Allowing public ETL steps to depend on private steps
Opened this issue · 2 comments
We have a single case where public dataset (data://garden/covid/latest/combined
and hence our full covid dataset) depends on private dataset data-private://garden/covid/latest/sequence
.
data://garden/covid/latest/combined:
- data://garden/covid/latest/testing
- data://garden/covid/latest/cases_deaths
- data-private://garden/covid/latest/sequence
- data://garden/demography/2024-07-15/population
An error is raised when you try to run ETL without using --private
flag. So running full ETL etl run
fails with
ValueError: Public step data://garden/covid/latest/combined depends on private step data-private://garden/covid/latest/sequence. Use --private flag.
This is a bit annoying as we have to exclude covid dataset from running in nightly builds. It'd also be confusing for anyone trying to build it.
Should we exclude steps depending on private steps by default and raise a warning instead of failing?
@lucasrodes why isdata-private://garden/covid/latest/sequence
private?
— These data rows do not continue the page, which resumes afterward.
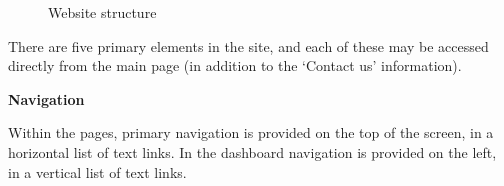 \documentclass{l3proj}
\begin{document}
\begin{figure}[H]
\begin{center}
		\qquad

	\end{center}
	\label{fig:website-structure}
	\vspace{-50pt}
	\caption{Website structure}
\end{figure}


There are five primary elements in the site, and each of these may
be accessed directly from the main page (in addition to the ‘Contact
us’ information).

\textbf{Navigation}

Within the pages, primary navigation is provided on the top of the
screen, in a horizontal list of text links. In the dashboard navigation is
provided on the left, in a vertical list of text links.
\end{document}
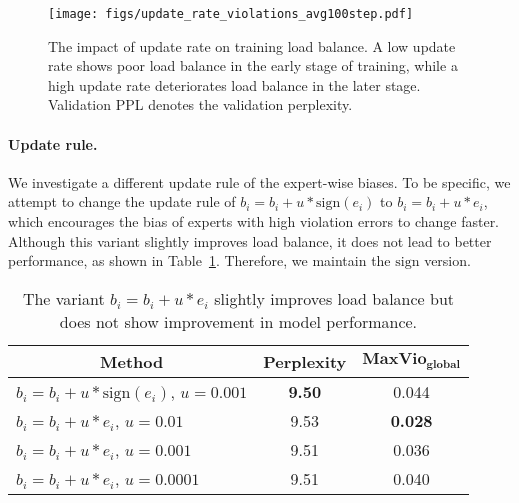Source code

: \documentclass{article} %
\begin{document}
\begin{figure}[t]
  \centering
    \texttt{[image: figs/update\_rate\_violations\_avg100step.pdf]}
\caption{The impact of update rate on training load balance. A low update rate shows poor load balance in the early stage of training, while a high update rate deteriorates load balance in the later stage. Validation PPL denotes the validation perplexity.}
\label{fig:update_rate_violations_avg100step.pdf}
\end{figure}


\paragraph{Update rule.}
We investigate a different update rule of the expert-wise biases. 
To be specific, we attempt to change the update rule of $ b_i =  b_i + u*\mathrm{sign}(e_i)$ to $b_i = b_i + u*e_i$, which encourages the bias of experts with high violation errors to change faster. Although this variant slightly improves load balance, it does not lead to better performance, as shown in Table~\ref{tab:update_rule}.
Therefore, we maintain the $\mathrm{sign}$ version.%

\begin{table}[t]
\caption{The variant $ b_i = b_i + u*e_i$ slightly improves load balance but does not show improvement in model performance.}
\label{tab:update_rule}
\begin{center}
\begin{tabular}{l|c|c}
\toprule
\multicolumn{1}{c|}{\textbf{Method}} & \textbf{Perplexity} & $\textbf{MaxVio}_\textbf{global}$ \\
\midrule
$b_i =  b_i + u*\text{sign}(e_i)$, $u=0.001$ & \textbf{9.50} & 0.044 \\
$b_i = b_i + u*e_i$, $u=0.01$ & 9.53 & \textbf{0.028}\\ 
$ b_i =  b_i + u*e_i$, $u=0.001$ &  9.51 & 0.036 \\
$ b_i = b_i + u*e_i$, $u=0.0001$ & 9.51  & 0.040 \\
\bottomrule
\end{tabular}
\end{center}
\end{table}
\end{document}
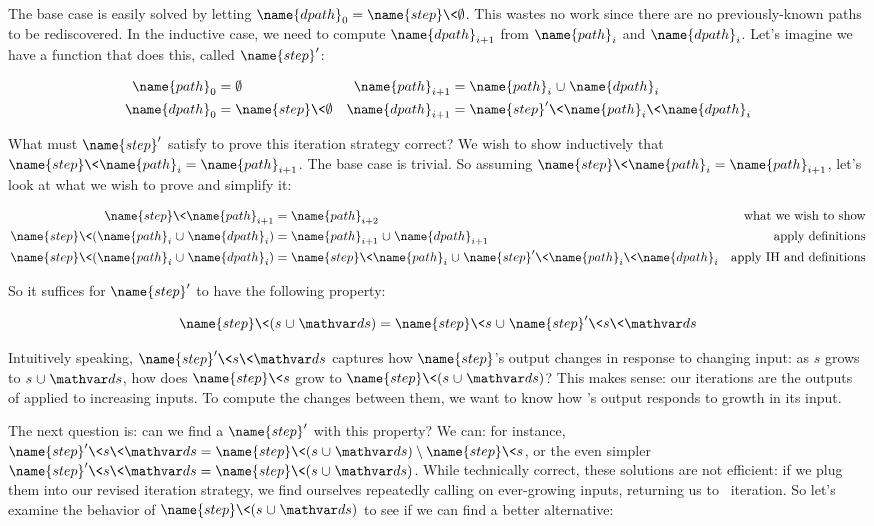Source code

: \noindent
The base case is easily solved by letting $\name{dpath}_0 = \name{step}\<\emptyset$. This wastes no work since there are no previously-known paths to be rediscovered. In the inductive case, we need to compute $\name{dpath}_{i+1}$ from $\name{path}_i$ and $\name{dpath}_i$. Let's imagine we have a function that does this, called $\name{step}'$:

\begin{align*}
  \name{path}_0 &= \emptyset
  &
  \name{path}_{i+1} &= \name{path}_i \cup \name{dpath}_i\\
  \name{dpath}_0 &= \name{step}\<\emptyset
  &
  \name{dpath}_{i+1} &= \name{step}' \<\name{path}_i \<\name{dpath}_i
\end{align*}

\noindent
What must $\name{step}'$ satisfy to prove this iteration strategy correct?
%
We wish to show inductively that $\name{step}\<\name{path}_i = \name{path}_{i+1}$.
%
The base case is trivial. So assuming $\name{step}\<\name{path}_{i} = \name{path}_{i+1}$, let's look at what we wish to prove and simplify it:

\label{proof-seminaive-step-works}
\begin{align*}
  \name{step} \<\name{path}_{i+1}
  &=
  \name{path}_{i+2}
  & \text{what we wish to show}
  \\
  \name{step} \<(\name{path}_i \cup \name{dpath}_i)
  &=
  \name{path}_{i+1} \cup \name{dpath}_{i+1}
  & \text{apply definitions}
  \\
  \name{step} \<(\name{path}_i \cup \name{dpath}_i)
  &=
  \name{step} \<\name{path}_i \cup \name{step}' \<\name{path}_i \<\name{dpath}_i
  & \text{apply IH and definitions}
\end{align*}

\noindent
So it suffices for $\name{step}'$ to have the following property:

\nopagebreak[1]
\[
\name{step}\<(s \cup \ds) = \name{step}\<s \cup \name{step}' \<s \<\ds 
\]

\noindent
Intuitively speaking, $\name{step}' \<s \<\ds$ captures how $\name{step}$'s output changes in response to changing input: as $s$ grows to $s \cup \ds$, how does $\name{step}\<s$ grow to $\name{step}\<(s \cup \ds)$?
%
This makes sense: our iterations are the outputs of  applied to increasing inputs. To compute the changes between them, we want to know how 's output responds to growth in its input.

The next question is: can we find a $\name{step}'$ with this property?
%
We can: for instance, \( \name{step}' \<s \<\ds = \name{step}\<(s
\cup \ds) \setminus \name{step}\<s \), or the even simpler $\name{step}' \<s \<\ds = \name{step}\<(s \cup \ds)$.
%
While technically correct, these solutions are not efficient:
if we plug them into our revised iteration strategy, we find ourselves repeatedly calling  on ever-growing inputs, returning us to \naive\ iteration.
%
So let's examine the behavior of $\name{step} \<(s \cup \ds)$ to see if we can find a better alternative:

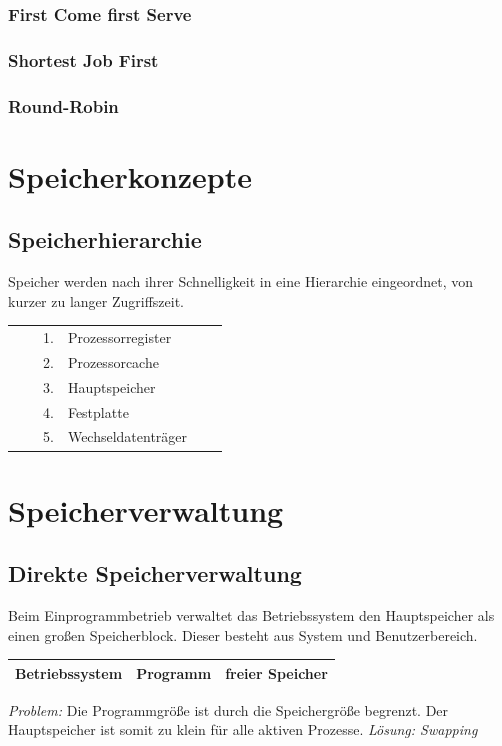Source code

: \documentclass[12pt,a4paper]{article}
\begin{document}
\subsubsection{First Come first Serve}

\subsubsection{Shortest Job First}

\subsubsection{Round-Robin}

\section{Speicherkonzepte}

\subsection{Speicherhierarchie}
    Speicher werden nach ihrer Schnelligkeit in eine Hierarchie eingeordnet, von kurzer zu langer Zugriffszeit.
	\begin{center}
		\begin{tabularx}{13cm}{XXXlXX}
			&&1.& Prozessorregister&&\\
			&&2.& Prozessorcache&&\\
			&&3.& Hauptspeicher&&\\
			&&4.& Festplatte&&\\
			&&5.& Wechseldatenträger&&\\
		\end{tabularx}
	\end{center}

\section{Speicherverwaltung}

\subsection{Direkte Speicherverwaltung}
    Beim Einprogrammbetrieb verwaltet das Betriebssystem den Hauptspeicher als einen großen Speicherblock. Dieser besteht aus System und Benutzerbereich.
    \begin{center}
        \begin{tabularx}{13cm}{|X|X|X|}
            \hline
            Betriebssystem&Programm&freier Speicher \\
            \hline
        \end{tabularx}
    \end{center}
    \textit{Problem:}\newline
    Die Programmgröße ist durch die Speichergröße begrenzt. Der Hauptspeicher ist somit zu klein für alle aktiven Prozesse.\newline
    \textit{Lösung: Swapping}
\end{document}
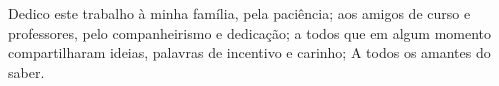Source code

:       Dedico este trabalho à minha família, 
      pela paciência;
      aos amigos de curso e professores, 
      pelo companheirismo e dedicação;
      a todos que em algum momento compartilharam 
      ideias, palavras de incentivo e carinho;
      A todos os amantes do saber.
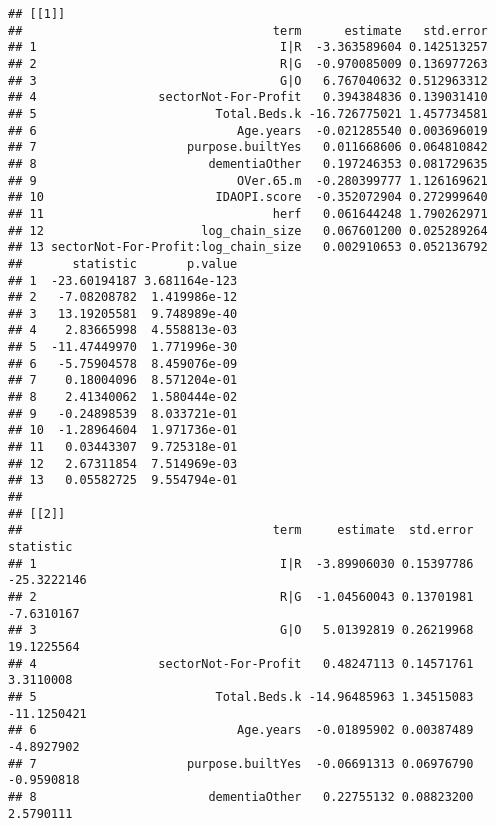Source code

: \documentclass[]{article}
\newenvironment{Shaded}{\begin{snugshade}}{\end{snugshade}}
\newcommand{\KeywordTok}[1]{\textcolor[rgb]{0.13,0.29,0.53}{\textbf{{#1}}}}
\newcommand{\DataTypeTok}[1]{\textcolor[rgb]{0.13,0.29,0.53}{{#1}}}
\newcommand{\StringTok}[1]{\textcolor[rgb]{0.31,0.60,0.02}{{#1}}}
\newcommand{\NormalTok}[1]{{#1}}
\begin{document}
\begin{Shaded}
\end{Shaded}

\begin{verbatim}
## [[1]]
##                                   term      estimate   std.error
## 1                                  I|R  -3.363589604 0.142513257
## 2                                  R|G  -0.970085009 0.136977263
## 3                                  G|O   6.767040632 0.512963312
## 4                 sectorNot-For-Profit   0.394384836 0.139031410
## 5                         Total.Beds.k -16.726775021 1.457734581
## 6                            Age.years  -0.021285540 0.003696019
## 7                     purpose.builtYes   0.011668606 0.064810842
## 8                        dementiaOther   0.197246353 0.081729635
## 9                            OVer.65.m  -0.280399777 1.126169621
## 10                        IDAOPI.score  -0.352072904 0.272999640
## 11                                herf   0.061644248 1.790262971
## 12                      log_chain_size   0.067601200 0.025289264
## 13 sectorNot-For-Profit:log_chain_size   0.002910653 0.052136792
##       statistic       p.value
## 1  -23.60194187 3.681164e-123
## 2   -7.08208782  1.419986e-12
## 3   13.19205581  9.748989e-40
## 4    2.83665998  4.558813e-03
## 5  -11.47449970  1.771996e-30
## 6   -5.75904578  8.459076e-09
## 7    0.18004096  8.571204e-01
## 8    2.41340062  1.580444e-02
## 9   -0.24898539  8.033721e-01
## 10  -1.28964604  1.971736e-01
## 11   0.03443307  9.725318e-01
## 12   2.67311854  7.514969e-03
## 13   0.05582725  9.554794e-01
## 
## [[2]]
##                                   term     estimate  std.error   statistic
## 1                                  I|R  -3.89906030 0.15397786 -25.3222146
## 2                                  R|G  -1.04560043 0.13701981  -7.6310167
## 3                                  G|O   5.01392819 0.26219968  19.1225564
## 4                 sectorNot-For-Profit   0.48247113 0.14571761   3.3110008
## 5                         Total.Beds.k -14.96485963 1.34515083 -11.1250421
## 6                            Age.years  -0.01895902 0.00387489  -4.8927902
## 7                     purpose.builtYes  -0.06691313 0.06976790  -0.9590818
## 8                        dementiaOther   0.22755132 0.08823200   2.5790111

\end{verbatim}
\end{document}
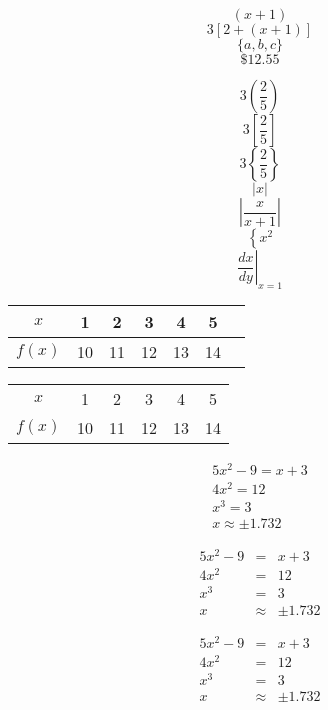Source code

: \documentclass[11pt]{article}
\begin{document}
$$(x+1)$$
$$3[2+(x+1)]$$
$$\{a,b,c\}$$
$$\$12.55$$

$$3\left(\frac{2}{5}\right)$$
$$3\left[\frac{2}{5}\right]$$
$$3\left\{\frac{2}{5}\right\}$$
$$|x|$$
$$\left|\frac{x}{x+1}\right|$$
$$\left\{x^2\right.$$
$$\left.\frac{dx}{dy}\right|_{x=1}$$

\begin{tabular}{|c|c|c|c|c|c|c|}
\hline
$x$ & 1 & 2 & 3 & 4 & 5 \\ \hline
$f(x)$ & 10 & 11 & 12 & 13 & 14\\ \hline
\end{tabular}

\begin{tabular}{cccccc}

$x$ & 1 & 2 & 3 & 4 & 5 \\
$f(x)$ & 10 & 11 & 12 & 13 & 14
\end{tabular}
\begin{eqnarray}
5x^2-9= x+3 \\
4x^2=12\\
x^3=3\\
x \approx\pm1.732
\end{eqnarray}

\begin{eqnarray}
5x^2-9&=& x+3 \\
4x^2&=&12\\
x^3&=&3\\
x &\approx&\pm1.732
\end{eqnarray}

\begin{eqnarray*}
5x^2-9&=& x+3 \\
4x^2&=&12\\
x^3&=&3\\
x &\approx&\pm1.732
\end{eqnarray*}
\end{document}
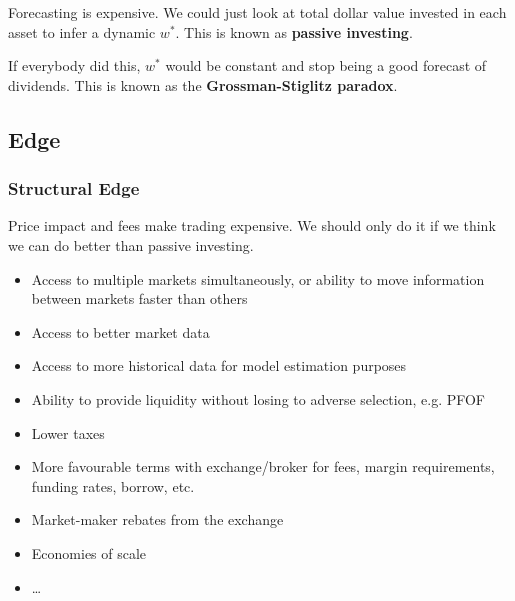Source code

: \documentclass{article}
\begin{document}
Forecasting is expensive. We could just look at total dollar value invested in each asset to infer a dynamic $w^*$. This is known as \textbf{passive investing}.

If everybody did this, $w^*$ would be constant and stop being a good forecast of dividends. This is known as the \textbf{Grossman-Stiglitz paradox}.

\subsection{Edge}
\subsubsection{Structural Edge}
Price impact and fees make trading expensive. We should only do it if we think we can do better than passive investing.

\begin{itemize}
	\item Access to multiple markets simultaneously, or ability to move information between markets faster than others%
	\item Access to better market data
	\item Access to more historical data for model estimation purposes
	\item Ability to provide liquidity without losing to adverse selection, e.g. PFOF
	\item Lower taxes
	\item More favourable terms with exchange/broker for fees, margin requirements, funding rates, borrow, etc.
	\item Market-maker rebates from the exchange
	\item Economies of scale
	\item \ldots
\end{itemize}
\end{document}

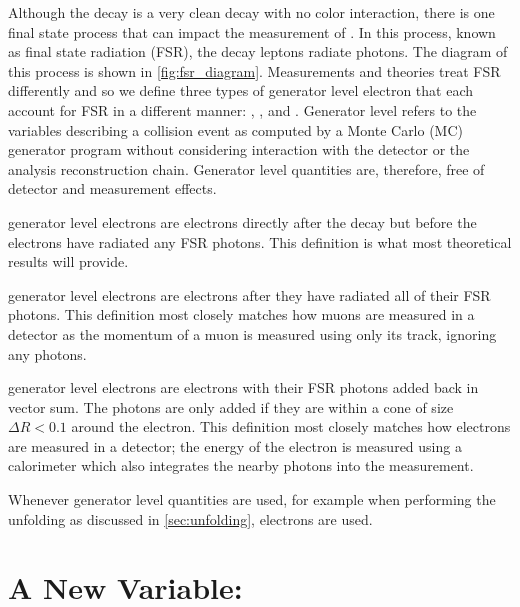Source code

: Although the \Ztoee decay is a very clean decay with no color interaction,
there is one final state process that can impact the measurement of \Z
\bosonpt. In this process, known as final state radiation (FSR),  the decay
leptons radiate photons.  The diagram of this process is shown in
\cref{fig:fsr_diagram}. Measurements and theories treat FSR differently and so
we define three types of generator level electron that each account for FSR in
a different manner: \born, \bare, and \dressed. Generator level refers to the
variables describing a collision event as computed by a Monte Carlo (MC)
generator program without considering interaction with the detector or the
analysis reconstruction chain. Generator level quantities are, therefore, free
of detector and measurement effects.

\Born generator level electrons are electrons directly after the \Ztoee decay
but before the electrons have radiated any FSR photons. This definition is what
most theoretical results will provide.

\Bare generator level electrons are \born electrons after they have radiated
all of their FSR photons. This definition most closely matches how muons are
measured in a detector as the momentum of a muon is measured using only its
track, ignoring any photons.

\Dressed generator level electrons are \bare electrons with their FSR photons
added back in vector sum. The photons are only added if they are within a cone
of size $\Delta R < 0.1$ around the electron. This definition most closely
matches how electrons are measured in a detector; the energy of the electron is
measured using a calorimeter which also integrates the nearby photons into the
measurement.

Whenever generator level quantities are used, for example when performing the
unfolding as discussed in \cref{sec:unfolding}, \dressed electrons are used.


\section{A New Variable: \texorpdfstring{\phistar}{Phistar}}

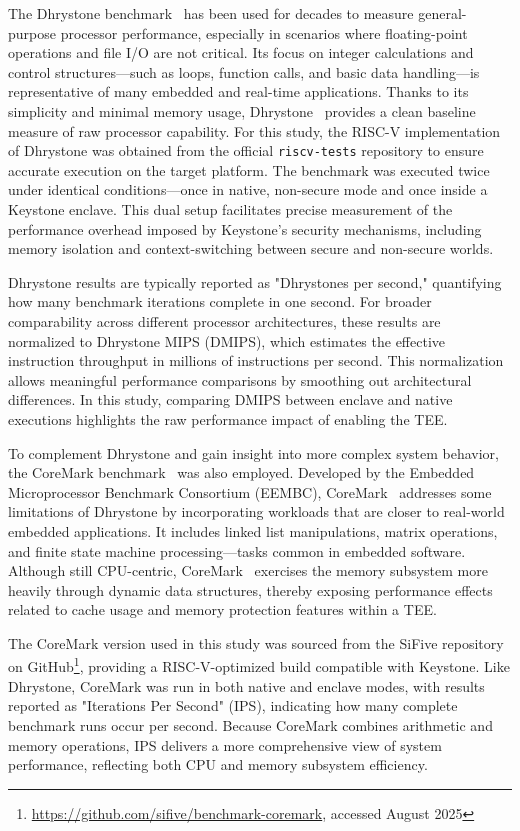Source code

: The Dhrystone benchmark~\cite{weiss2002dhrystone} has been used for decades to measure general-purpose processor performance, especially in scenarios where floating-point operations and file I/O are not critical. Its focus on integer calculations and control structures—such as loops, function calls, and basic data handling—is representative of many embedded and real-time applications. Thanks to its simplicity and minimal memory usage, Dhrystone~\cite{weiss2002dhrystone} provides a clean baseline measure of raw processor capability. For this study, the RISC-V implementation of Dhrystone was obtained from the official \texttt{riscv-tests} repository to ensure accurate execution on the target platform. The benchmark was executed twice under identical conditions—once in native, non-secure mode and once inside a Keystone enclave. This dual setup facilitates precise measurement of the performance overhead imposed by Keystone’s security mechanisms, including memory isolation and context-switching between secure and non-secure worlds.

Dhrystone results are typically reported as "Dhrystones per second," quantifying how many benchmark iterations complete in one second. For broader comparability across different processor architectures, these results are normalized to Dhrystone MIPS (DMIPS), which estimates the effective instruction throughput in millions of instructions per second. This normalization allows meaningful performance comparisons by smoothing out architectural differences. In this study, comparing DMIPS between enclave and native executions highlights the raw performance impact of enabling the TEE.

To complement Dhrystone and gain insight into more complex system behavior, the CoreMark benchmark~\cite{gal2012exploring} was also employed. Developed by the Embedded Microprocessor Benchmark Consortium (EEMBC), CoreMark~\cite{gal2012exploring} addresses some limitations of Dhrystone by incorporating workloads that are closer to real-world embedded applications. It includes linked list manipulations, matrix operations, and finite state machine processing—tasks common in embedded software. Although still CPU-centric, CoreMark~\cite{gal2012exploring} exercises the memory subsystem more heavily through dynamic data structures, thereby exposing performance effects related to cache usage and memory protection features within a TEE.

The CoreMark version used in this study was sourced from the SiFive repository on GitHub\footnote{\url{https://github.com/sifive/benchmark-coremark}, accessed August 2025}, providing a RISC-V-optimized build compatible with Keystone. Like Dhrystone, CoreMark was run in both native and enclave modes, with results reported as "Iterations Per Second" (IPS), indicating how many complete benchmark runs occur per second. Because CoreMark combines arithmetic and memory operations, IPS delivers a more comprehensive view of system performance, reflecting both CPU and memory subsystem efficiency.

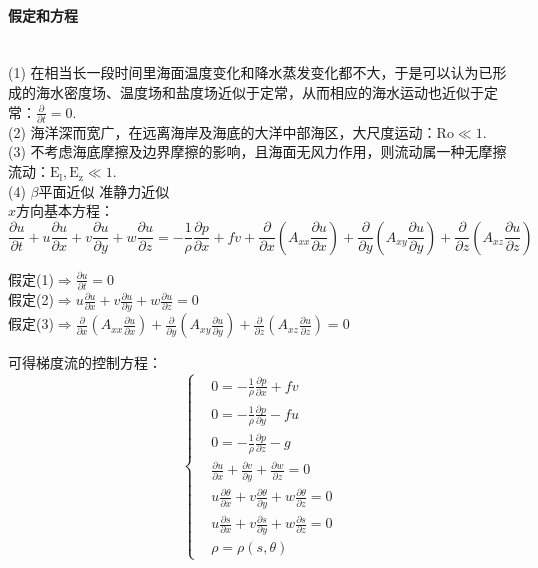 \documentclass[a4paper,12pt]{article}
\begin{document}
    \paragraph{假定和方程}~{} \\
    (1) 在相当长一段时间里海面温度变化和降水蒸发变化都不大，于是可以认为已形成的海水密度场、温度场和盐度场近似于定常，从而相应的海水运动也近似于定常：$\displaystyle \frac{\partial }{\partial t}=0$.\\
    (2) 海洋深而宽广，在远离海岸及海底的大洋中部海区，大尺度运动：$\displaystyle \mathrm{Ro}\ll 1$.\\
    (3) 不考虑海底摩擦及边界摩擦的影响，且海面无风力作用，则流动属一种无摩擦流动：$\displaystyle \mathrm{E_l,E_z \ll 1}$.\\
    (4) $\beta$平面近似 准静力近似\\
    $x$方向基本方程：
    \[
        \frac{\partial {u}}{\partial t}+{u} \frac{\partial {u}}{\partial {x}}+{v} \frac{\partial {u}}{\partial {y}}+{w} \frac{\partial {u}}{\partial z}=-\frac{1}{\rho} \frac{\partial {p}}{\partial {x}}+{f} {v}+\frac{\partial}{\partial {x}}\left({A}_{x x} \frac{\partial {u}}{\partial {x}}\right)+\frac{\partial}{\partial {y}}\left({A}_{x y} \frac{\partial {u}}{\partial {y}}\right)+\frac{\partial}{\partial z}\left({A}_{x z} \frac{\partial {u}}{\partial z}\right)
    \]
    \begin{spacing}{2.5}
        假定(1)$\Rightarrow\displaystyle\frac{\partial {u}}{\partial t}=0$\\
        假定(2)$\Rightarrow\displaystyle{u}\frac{\partial {u}}{\partial {x}}+{v} \frac{\partial {u}}{\partial{y}}+{w}\frac{\partial{u}}{\partial z}=0$\\
        假定(3)$\Rightarrow\displaystyle\frac{\partial}{\partial {x}}\left({A}_{x x} \frac{\partial {u}}{\partial {x}}\right)+\frac{\partial}{\partial {y}}\left({A}_{x y} \frac{\partial {u}}{\partial {y}}\right)+\frac{\partial}{\partial z}\left({A}_{x z} \frac{\partial {u}}{\partial z}\right)=0$
    \end{spacing}
    可得梯度流的控制方程：
    \[
        \left\{\begin{aligned}&0=-\frac{1}{\rho} \frac{\partial p}{\partial x}+f v \\ &0=-\frac{1}{\rho} \frac{\partial p}{\partial y}-f u \\ &0=-\frac{1}{\rho} \frac{\partial p}{\partial z}-g \\ &\frac{\partial u}{\partial x}+\frac{\partial v}{\partial y}+\frac{\partial w}{\partial z}=0 \\ &u \frac{\partial \theta}{\partial x}+v \frac{\partial \theta}{\partial y}+w \frac{\partial \theta}{\partial z}=0 \\ &u \frac{\partial s}{\partial x}+v \frac{\partial s}{\partial y}+w \frac{\partial s}{\partial z}=0 \\& \rho=\rho(s, \theta)\end{aligned}\right.
    \]
\end{document}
Maybe the solution would be to make it public (given that it's used by a public step).
why isdata-private://garden/covid/latest/sequence private?
It must be private, as requested by the data provider since they have a very restrictive license. That's GISAID.
Maybe the solution would be to make it public (given that it's used by a public step).
That's not possible; we cannot share this data publicly. The data://garden/covid/latest/combined
processes and aggregates a private indicator to compute a ratio ー that's fine as public.